Duffy. Accepting Mrs. Sinico's offered truth, which opens the possibility
for love and deep feeling, would mean changing his life entirely,
which Mr. Duffy cannot do. He resumes his solitary life with some
relief. When Mr. Duffy reads of Mrs. Sinico's death four years later,
he reacts with shock and disgust, as he did when Mrs. Sinico touched
his hand. Mrs. Sinico's dramatic demise points to a depth of feeling
she possessed that Mr. Duffy will never understand or share, and
it provides Mr. Duffy with an epiphany as he walks home. He realizes
that his concern with order and rectitude shut her out
of his life, and that this concern excludes him from living fully.
Like other characters in Dubliners who experience
epiphanies, Mr. Duffy is not inspired to begin a new phase in his
life, but instead he bitterly accepts his loneliness.
A Painful Case concludes where it begins, with Mr. Duffy alone.
This narrative circle mimics the many routines that comprise Mr.
Duffy's life and deny him true companionship.

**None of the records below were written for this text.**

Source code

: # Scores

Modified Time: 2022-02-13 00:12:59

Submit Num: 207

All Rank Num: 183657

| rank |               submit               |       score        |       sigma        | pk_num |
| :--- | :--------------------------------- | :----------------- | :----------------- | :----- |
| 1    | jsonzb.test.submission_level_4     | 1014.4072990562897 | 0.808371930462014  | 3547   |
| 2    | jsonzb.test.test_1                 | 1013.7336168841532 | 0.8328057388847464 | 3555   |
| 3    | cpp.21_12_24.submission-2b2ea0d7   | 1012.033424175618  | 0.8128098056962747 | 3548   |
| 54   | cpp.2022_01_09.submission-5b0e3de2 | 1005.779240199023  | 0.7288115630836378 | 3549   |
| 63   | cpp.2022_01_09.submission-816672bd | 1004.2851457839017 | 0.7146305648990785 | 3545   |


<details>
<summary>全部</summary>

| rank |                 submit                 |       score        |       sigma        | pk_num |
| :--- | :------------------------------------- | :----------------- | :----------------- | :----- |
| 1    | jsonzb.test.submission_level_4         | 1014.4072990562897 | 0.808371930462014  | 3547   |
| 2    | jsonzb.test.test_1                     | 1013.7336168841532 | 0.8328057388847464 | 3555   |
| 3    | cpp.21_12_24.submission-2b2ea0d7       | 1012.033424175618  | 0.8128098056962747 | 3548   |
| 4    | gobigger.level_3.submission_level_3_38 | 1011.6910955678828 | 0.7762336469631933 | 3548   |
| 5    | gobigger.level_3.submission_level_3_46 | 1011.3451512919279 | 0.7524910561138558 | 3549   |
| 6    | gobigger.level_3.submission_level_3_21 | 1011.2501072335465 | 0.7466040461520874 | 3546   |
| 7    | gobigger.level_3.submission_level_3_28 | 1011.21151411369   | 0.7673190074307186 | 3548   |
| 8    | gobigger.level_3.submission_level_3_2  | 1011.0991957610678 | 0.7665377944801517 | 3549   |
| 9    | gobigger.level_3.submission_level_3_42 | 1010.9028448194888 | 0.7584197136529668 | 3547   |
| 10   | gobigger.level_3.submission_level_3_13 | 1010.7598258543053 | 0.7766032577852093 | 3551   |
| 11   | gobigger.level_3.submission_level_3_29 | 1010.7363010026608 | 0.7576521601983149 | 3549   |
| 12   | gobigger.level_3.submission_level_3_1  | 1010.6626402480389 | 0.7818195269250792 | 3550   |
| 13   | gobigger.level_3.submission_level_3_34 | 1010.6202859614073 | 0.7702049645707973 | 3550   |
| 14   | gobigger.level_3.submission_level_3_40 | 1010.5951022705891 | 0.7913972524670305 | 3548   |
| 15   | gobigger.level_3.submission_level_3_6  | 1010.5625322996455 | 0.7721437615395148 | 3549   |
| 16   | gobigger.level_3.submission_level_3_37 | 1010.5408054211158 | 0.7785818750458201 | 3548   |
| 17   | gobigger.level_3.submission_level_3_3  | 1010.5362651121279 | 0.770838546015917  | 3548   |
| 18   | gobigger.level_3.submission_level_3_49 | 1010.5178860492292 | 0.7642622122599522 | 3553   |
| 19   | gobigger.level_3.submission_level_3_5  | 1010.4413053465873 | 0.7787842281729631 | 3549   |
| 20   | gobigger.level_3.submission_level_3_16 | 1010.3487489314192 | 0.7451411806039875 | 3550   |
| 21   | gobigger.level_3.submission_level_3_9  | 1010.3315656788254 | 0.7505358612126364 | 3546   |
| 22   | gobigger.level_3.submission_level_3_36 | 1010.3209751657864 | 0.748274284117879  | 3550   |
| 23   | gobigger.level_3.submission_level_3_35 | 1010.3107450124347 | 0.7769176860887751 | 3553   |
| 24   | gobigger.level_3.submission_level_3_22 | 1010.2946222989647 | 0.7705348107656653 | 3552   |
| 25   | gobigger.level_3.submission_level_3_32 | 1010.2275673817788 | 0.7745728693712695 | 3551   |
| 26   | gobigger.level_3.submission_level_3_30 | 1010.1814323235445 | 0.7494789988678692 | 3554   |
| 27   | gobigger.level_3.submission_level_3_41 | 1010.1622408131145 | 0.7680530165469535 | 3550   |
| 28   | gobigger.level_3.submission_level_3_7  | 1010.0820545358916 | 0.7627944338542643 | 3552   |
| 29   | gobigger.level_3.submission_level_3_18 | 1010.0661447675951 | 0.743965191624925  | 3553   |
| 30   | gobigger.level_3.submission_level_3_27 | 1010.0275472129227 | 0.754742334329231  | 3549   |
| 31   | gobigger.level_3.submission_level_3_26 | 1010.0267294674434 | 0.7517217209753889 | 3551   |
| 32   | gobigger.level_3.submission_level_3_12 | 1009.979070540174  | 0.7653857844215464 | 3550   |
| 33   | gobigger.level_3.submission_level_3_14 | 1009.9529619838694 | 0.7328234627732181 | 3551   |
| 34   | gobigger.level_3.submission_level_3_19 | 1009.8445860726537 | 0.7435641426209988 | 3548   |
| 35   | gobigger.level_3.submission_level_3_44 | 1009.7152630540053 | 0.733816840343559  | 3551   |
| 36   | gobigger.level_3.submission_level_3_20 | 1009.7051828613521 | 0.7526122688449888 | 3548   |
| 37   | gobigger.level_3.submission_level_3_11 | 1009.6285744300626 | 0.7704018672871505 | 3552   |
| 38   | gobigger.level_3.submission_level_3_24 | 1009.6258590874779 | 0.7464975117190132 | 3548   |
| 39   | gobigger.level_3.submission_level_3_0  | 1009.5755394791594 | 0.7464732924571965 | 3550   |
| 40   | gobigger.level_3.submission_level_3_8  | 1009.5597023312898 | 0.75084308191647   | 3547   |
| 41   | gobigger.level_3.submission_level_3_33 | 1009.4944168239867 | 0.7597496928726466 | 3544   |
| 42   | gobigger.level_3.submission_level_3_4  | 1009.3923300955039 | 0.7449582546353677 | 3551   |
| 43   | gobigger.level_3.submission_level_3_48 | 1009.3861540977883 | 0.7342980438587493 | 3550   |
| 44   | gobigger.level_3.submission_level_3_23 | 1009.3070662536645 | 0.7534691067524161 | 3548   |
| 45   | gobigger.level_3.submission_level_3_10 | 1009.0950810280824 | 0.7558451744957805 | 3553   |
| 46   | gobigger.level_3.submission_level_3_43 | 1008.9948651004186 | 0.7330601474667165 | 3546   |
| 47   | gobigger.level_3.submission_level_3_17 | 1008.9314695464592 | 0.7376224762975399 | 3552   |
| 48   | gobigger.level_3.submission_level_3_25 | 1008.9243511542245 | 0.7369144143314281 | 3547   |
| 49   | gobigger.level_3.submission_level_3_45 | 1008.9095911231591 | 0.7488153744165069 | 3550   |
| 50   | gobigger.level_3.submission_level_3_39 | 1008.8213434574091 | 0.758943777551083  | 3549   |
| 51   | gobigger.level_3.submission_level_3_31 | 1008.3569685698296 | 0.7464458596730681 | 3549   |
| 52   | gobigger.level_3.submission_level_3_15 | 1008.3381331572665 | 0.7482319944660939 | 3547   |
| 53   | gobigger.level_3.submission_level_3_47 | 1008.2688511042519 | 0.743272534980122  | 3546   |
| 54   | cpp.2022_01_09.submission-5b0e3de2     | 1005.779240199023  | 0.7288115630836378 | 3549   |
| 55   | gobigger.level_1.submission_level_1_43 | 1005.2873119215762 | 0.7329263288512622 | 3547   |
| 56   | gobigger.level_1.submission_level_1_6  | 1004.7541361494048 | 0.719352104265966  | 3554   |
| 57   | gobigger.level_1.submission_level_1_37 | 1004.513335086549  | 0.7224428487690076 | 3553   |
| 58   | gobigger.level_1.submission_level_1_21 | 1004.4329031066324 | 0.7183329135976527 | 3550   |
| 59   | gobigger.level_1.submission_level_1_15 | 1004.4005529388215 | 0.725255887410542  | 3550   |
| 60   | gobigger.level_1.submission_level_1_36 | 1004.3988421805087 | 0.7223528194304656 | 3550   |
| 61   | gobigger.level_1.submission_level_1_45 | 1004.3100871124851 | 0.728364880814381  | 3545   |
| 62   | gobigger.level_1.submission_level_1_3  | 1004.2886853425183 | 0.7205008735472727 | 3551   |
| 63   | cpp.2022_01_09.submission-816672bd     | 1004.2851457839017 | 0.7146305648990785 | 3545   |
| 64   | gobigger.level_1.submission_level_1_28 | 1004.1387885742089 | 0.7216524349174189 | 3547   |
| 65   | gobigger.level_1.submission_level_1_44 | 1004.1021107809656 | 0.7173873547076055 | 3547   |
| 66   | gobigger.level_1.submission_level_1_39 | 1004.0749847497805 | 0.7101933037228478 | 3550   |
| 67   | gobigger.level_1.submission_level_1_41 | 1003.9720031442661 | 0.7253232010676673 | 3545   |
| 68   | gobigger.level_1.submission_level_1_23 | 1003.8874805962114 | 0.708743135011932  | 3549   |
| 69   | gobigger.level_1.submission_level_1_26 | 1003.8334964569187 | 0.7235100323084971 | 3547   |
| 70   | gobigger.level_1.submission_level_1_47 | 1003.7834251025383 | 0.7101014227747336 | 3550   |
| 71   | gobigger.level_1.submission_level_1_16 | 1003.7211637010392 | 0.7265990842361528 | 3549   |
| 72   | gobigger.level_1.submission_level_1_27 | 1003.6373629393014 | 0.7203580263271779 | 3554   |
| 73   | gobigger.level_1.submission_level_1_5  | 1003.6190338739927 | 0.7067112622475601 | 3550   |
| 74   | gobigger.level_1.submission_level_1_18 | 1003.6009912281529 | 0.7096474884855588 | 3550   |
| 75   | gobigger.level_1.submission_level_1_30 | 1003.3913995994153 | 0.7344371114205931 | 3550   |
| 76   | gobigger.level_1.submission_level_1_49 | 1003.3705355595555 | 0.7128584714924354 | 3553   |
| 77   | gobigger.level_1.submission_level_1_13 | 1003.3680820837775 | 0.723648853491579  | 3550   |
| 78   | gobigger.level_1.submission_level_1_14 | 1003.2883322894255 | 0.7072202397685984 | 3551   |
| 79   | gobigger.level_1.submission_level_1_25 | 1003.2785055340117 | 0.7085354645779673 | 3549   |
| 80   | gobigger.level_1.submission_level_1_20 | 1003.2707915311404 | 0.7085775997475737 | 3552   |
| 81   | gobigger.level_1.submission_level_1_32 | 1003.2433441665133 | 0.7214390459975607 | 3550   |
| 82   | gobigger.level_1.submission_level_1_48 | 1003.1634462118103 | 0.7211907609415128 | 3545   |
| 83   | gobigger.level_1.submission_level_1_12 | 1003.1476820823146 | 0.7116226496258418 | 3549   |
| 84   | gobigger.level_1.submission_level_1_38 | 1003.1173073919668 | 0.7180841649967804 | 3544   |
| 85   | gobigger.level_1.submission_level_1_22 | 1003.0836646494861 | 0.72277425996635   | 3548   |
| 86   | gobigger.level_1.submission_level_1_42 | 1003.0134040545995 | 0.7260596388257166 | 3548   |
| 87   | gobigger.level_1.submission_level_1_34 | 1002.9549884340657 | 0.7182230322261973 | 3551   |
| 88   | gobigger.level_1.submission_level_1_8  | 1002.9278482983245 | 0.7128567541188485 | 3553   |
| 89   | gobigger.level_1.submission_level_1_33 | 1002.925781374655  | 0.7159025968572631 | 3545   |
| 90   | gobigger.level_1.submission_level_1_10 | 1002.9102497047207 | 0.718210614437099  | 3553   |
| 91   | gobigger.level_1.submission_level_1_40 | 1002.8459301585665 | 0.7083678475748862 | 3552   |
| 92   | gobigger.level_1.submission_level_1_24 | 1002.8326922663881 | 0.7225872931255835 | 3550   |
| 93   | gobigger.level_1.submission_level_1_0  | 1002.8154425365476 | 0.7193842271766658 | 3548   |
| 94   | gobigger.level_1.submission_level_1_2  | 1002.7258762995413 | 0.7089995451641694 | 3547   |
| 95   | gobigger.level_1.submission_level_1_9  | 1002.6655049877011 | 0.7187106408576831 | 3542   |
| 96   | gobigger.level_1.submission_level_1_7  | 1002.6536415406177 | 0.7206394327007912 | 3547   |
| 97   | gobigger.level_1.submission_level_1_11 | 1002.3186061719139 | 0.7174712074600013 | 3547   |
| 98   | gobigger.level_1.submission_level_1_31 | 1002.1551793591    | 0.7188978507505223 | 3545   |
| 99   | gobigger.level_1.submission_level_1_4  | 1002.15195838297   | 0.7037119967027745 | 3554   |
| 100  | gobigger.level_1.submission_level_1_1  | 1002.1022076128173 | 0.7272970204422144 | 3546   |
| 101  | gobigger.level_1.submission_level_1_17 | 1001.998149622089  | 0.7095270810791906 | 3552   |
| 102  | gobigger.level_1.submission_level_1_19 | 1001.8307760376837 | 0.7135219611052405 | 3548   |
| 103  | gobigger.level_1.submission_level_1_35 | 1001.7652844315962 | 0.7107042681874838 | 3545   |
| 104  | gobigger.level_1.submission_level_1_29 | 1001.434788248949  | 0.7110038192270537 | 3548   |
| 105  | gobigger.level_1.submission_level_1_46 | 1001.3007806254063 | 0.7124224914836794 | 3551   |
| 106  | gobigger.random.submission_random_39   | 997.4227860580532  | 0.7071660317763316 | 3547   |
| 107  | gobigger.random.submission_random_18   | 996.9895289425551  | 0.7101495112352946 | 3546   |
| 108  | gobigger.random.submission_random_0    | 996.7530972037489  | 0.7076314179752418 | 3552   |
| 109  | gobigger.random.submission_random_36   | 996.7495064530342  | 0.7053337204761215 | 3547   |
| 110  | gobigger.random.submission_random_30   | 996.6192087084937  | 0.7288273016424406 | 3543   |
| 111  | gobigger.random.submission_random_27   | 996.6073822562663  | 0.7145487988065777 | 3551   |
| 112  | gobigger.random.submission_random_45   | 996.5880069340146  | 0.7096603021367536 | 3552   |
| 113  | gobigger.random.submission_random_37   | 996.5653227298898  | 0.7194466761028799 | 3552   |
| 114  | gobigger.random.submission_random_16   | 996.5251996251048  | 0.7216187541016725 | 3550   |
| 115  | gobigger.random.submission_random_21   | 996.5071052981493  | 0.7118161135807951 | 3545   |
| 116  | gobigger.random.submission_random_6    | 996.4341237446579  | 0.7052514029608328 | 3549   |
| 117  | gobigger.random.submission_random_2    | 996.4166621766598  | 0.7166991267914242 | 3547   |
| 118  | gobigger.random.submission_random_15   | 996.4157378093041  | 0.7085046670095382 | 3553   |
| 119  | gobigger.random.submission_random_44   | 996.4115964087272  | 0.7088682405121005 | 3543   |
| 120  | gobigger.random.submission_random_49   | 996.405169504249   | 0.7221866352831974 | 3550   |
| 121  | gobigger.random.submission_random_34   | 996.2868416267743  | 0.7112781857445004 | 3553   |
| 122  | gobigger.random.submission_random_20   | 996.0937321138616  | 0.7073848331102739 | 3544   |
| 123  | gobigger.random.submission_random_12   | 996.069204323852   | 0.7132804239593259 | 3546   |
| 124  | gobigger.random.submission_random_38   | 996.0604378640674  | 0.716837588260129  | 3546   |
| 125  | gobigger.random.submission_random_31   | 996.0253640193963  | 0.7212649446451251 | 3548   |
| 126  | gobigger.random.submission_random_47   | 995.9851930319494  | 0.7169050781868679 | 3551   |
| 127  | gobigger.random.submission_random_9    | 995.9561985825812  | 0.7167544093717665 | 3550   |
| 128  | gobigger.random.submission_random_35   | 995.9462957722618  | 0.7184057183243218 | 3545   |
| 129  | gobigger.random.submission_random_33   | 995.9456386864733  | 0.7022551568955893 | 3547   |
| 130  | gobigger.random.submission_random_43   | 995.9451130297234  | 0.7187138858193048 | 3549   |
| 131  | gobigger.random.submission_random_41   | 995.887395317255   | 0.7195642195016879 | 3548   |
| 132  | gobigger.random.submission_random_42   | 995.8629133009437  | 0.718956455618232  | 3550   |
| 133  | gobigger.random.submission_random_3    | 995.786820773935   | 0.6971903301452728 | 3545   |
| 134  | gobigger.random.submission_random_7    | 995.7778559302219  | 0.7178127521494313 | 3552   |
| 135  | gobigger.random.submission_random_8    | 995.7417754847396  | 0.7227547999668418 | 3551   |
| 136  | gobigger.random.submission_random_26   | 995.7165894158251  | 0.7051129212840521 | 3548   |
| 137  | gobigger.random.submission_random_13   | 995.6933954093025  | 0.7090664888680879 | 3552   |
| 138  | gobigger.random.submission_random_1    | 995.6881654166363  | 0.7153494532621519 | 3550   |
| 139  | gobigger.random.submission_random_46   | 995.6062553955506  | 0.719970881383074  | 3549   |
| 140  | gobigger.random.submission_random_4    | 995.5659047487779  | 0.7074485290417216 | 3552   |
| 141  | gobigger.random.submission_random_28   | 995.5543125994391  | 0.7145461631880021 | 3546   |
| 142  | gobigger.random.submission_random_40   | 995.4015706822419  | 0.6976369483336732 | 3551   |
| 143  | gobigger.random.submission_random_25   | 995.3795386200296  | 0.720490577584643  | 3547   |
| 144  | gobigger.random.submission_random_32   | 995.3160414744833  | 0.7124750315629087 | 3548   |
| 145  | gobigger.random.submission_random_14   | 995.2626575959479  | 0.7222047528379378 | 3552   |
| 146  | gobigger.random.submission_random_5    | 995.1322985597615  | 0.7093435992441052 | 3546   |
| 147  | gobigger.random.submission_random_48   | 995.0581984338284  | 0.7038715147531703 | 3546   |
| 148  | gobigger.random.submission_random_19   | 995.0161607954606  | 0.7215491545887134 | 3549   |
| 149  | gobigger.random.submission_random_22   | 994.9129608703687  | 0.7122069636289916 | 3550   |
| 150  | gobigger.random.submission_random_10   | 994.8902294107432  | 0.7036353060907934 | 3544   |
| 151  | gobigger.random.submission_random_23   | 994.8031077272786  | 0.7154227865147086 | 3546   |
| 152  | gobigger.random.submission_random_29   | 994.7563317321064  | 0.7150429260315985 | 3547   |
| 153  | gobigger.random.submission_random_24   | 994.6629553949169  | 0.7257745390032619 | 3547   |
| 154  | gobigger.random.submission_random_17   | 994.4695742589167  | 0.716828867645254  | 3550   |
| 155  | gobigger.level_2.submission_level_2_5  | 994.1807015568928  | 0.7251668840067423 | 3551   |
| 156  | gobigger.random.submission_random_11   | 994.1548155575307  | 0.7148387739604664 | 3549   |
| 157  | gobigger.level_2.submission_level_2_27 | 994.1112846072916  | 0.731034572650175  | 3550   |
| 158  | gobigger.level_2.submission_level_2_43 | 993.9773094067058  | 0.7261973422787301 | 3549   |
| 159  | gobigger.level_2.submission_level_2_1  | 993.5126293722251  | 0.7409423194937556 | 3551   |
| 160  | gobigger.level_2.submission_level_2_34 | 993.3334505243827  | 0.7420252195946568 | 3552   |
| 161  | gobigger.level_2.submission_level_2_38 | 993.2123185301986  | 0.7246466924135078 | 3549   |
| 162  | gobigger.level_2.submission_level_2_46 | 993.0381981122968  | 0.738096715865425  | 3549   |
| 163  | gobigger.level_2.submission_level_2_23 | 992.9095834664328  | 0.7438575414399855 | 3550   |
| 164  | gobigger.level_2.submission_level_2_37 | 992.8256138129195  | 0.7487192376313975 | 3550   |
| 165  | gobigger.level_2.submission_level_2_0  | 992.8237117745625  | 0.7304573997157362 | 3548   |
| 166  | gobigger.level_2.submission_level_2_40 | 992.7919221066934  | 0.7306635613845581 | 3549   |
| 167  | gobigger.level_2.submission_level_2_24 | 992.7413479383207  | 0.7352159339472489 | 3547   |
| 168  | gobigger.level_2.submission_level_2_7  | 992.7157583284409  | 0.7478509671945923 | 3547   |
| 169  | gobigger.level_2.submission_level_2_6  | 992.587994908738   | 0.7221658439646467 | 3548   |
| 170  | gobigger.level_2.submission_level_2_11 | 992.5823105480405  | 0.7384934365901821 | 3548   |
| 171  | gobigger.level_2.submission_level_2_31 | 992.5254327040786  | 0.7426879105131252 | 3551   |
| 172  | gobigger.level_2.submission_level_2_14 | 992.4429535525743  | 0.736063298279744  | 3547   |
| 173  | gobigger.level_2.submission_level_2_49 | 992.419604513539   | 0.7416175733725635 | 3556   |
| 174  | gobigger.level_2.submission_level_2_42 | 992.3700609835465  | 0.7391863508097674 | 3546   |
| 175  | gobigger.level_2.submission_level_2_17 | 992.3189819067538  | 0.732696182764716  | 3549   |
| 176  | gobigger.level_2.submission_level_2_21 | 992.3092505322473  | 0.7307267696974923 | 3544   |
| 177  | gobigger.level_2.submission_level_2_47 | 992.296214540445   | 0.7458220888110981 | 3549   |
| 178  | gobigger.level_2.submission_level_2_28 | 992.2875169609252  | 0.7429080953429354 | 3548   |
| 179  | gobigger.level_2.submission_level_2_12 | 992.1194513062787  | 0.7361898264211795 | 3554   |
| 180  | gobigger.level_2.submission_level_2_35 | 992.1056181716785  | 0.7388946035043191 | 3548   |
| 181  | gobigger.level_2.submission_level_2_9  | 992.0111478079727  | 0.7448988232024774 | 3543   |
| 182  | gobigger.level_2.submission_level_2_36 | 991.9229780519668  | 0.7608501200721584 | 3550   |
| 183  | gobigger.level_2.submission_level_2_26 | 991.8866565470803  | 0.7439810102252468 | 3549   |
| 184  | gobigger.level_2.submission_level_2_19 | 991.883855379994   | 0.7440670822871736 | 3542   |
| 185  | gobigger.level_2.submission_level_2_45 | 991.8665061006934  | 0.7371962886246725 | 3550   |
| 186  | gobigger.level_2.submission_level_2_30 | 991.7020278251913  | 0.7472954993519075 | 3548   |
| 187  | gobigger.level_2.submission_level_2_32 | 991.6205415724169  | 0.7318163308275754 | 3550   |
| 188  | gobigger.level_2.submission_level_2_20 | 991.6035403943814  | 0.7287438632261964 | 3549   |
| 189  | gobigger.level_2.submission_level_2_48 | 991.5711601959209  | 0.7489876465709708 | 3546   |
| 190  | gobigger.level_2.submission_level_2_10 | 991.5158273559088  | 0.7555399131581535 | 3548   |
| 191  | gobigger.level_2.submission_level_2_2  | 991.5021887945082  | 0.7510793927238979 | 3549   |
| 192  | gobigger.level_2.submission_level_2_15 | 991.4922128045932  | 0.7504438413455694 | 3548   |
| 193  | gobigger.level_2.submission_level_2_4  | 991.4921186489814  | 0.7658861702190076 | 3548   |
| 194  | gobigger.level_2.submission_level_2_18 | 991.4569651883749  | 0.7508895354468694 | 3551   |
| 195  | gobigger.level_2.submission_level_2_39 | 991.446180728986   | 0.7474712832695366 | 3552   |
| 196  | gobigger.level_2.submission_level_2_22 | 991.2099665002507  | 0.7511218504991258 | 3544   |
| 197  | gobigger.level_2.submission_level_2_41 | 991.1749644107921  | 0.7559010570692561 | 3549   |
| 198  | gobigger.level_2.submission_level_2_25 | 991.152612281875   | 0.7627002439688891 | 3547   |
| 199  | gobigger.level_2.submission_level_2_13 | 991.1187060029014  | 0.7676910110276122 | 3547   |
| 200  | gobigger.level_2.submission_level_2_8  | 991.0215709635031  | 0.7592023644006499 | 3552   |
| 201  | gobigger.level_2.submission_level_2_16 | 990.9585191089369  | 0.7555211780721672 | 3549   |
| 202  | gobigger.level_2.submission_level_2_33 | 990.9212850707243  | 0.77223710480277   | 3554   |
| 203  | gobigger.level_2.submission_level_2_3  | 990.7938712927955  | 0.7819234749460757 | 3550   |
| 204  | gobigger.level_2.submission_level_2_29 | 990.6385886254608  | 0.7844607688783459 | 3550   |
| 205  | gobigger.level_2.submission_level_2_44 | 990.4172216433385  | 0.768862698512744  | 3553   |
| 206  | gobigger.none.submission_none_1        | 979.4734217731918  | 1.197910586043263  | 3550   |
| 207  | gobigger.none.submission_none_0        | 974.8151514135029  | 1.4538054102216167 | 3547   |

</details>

The story opens with
a detailed depiction of Mr. Duffy's unadorned home in a neighborhood
he chose for its distance from the hustle and bustle of Dublin.
Colors are limited and walls are bare in Mr. Duffy's house, and disorder,
spontaneity, and passion are unwelcome. As such, Mr. Duffy's house
serves as a microcosm of his soul. His regulatory impulses make
each day the same as the next. Such deadening repetitiveness ultimately
brings Mr. Duffy death in life: the death of someone who once stirred
his longings to be with others. In life, Mrs. Sinico invigorated
Mr. Duffy's routine and, through her intimacy, came close to warming
his cold heart. Only in death, however, does she succeed in revealing
his cycle of solitude to him. The tragedy of this story is threefold.
First, Mr. Duffy must face a dramatic death before he can rethink
his lifestyle and outlook. Second, acknowledging the problems in
his lifestyle makes him realize his culpability: Mrs. Sinico
died of a broken heart that he caused. Third, and perhaps most tragic,
Mr. Duffy will not change the life he has created for himself. He
is paralyzed, despite his revelations and his guilt.
Joyce's choice of symbolic names in A Painful Case articulates the
story's somber subject of thwarted love and loneliness. Duffyderives
from the Irish word for dark, suggesting the grim, solemn mood in
which the story unfolds and Mr. Duffy lives. The suburb in which
Mr. Duffy resides, Chapelizod, takes its name from the French, Chapel
d'Iseult. Iseult is half of the famed set of lovers, Tristan and
Iseult, whose doomed affair ranks as one of the most iconic love
stories in literature and music. This name's appearance in the story
as Mr. Duffy's home neighborhood, which he purposely chose in order
to distance himself from Dublin's hustle and bustle and which is
the starting point for his daily routine, connects the unrequited
love and death of Mrs. Sinico with Mr. Duffy's restrained existence.